Peter Katjavivi, the Speaker of the National Assembly, however, was more sympathetic to the ACC, saying that the success of the ACC lies in cooperation from the public.

“Fighting corruption seems like something only left up to the staff of the ACC but we need more alert citizens in this regard,” he said.

“On the bills to be discussed next year in Parliament is the Whistleblowers’ Protection Bill so that we can assist the work of the ACC when citizens step in and provide useful information,” he says of the efforts to strengthen the ACC ‘s power and mandate.

Katjavivi also highlighted that the other part of the ACC’s ineffectiveness or limitations is the fact that the annual report is tabled before parliament to inform the members of the work of the ACC.

“It will be ideal for this report to be tabled before the appropriate committee before is comes to the Parliament,” opines Katjavivi.

Noa, when he presented the overview of the commission for the last decade, mentions that the focus of the Anti Corruption Commission was not only limited to the public sector.

“Fraudsters in the private sector where evidence has proven criminal wrongdoings, were as well prosecuted after investigation,” he says.

“Abuse of office for private gain, embezzlement or misappropriation of public funds were some of the many cases investigated by the Commission,” says Noa.

Noa believes that the effectiveness of law enforcement agencies, including that of the Anti Corruption Commission, were increased by the enactment of laws.

These laws, Noa says, made it possible for the identification of proceeds of crime as well as goods or properties used in the commission of crimes.

Two amendments were made to the Act to substitute the naming convention of the director to director general and the deputy director to deputy director general, respectively, as well as providing for the appointment of a permanent secretary for the ACC.

When former president Pohamba launched the ACC in 2006 he said, with clenched fist: “Those who intimidate whistleblowers or attempt to do so are hereby warned.

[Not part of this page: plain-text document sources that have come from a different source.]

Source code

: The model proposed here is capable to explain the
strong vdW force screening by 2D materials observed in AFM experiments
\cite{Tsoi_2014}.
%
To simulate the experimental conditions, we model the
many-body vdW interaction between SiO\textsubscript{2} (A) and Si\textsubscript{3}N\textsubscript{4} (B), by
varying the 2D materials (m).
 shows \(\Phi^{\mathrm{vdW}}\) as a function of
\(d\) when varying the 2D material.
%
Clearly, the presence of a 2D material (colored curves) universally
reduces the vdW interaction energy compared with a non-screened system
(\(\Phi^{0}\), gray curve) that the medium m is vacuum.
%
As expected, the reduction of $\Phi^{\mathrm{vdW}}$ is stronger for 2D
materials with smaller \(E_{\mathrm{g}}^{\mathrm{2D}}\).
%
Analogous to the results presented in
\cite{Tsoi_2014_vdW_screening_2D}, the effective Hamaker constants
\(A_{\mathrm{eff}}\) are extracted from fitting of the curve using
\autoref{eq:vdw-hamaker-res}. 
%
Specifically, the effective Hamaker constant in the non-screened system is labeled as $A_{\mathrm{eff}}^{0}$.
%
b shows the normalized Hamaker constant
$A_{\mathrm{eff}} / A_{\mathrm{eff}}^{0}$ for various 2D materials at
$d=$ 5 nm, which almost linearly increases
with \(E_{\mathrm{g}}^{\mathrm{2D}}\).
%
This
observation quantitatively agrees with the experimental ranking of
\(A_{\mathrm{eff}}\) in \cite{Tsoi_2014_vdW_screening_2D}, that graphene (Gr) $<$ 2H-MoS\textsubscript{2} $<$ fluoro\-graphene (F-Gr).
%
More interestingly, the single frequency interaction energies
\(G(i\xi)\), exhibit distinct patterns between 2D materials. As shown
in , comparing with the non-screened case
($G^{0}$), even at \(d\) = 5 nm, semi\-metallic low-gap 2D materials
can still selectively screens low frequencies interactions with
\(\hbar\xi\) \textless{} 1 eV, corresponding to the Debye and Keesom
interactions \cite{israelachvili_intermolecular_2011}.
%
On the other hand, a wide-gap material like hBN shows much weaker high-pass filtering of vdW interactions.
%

The State will use every available means at its disposal, within the framework of the law, to deal with such culprits.”
It was also promised that besides whistleblowers, officials and employees of the ACC who may also become targets of intimidation and threats from racketeers, organised crime kingpins and other criminals will also be protected by Government to enable them to carry out their duties in a “deliberate and straight-forward manner.”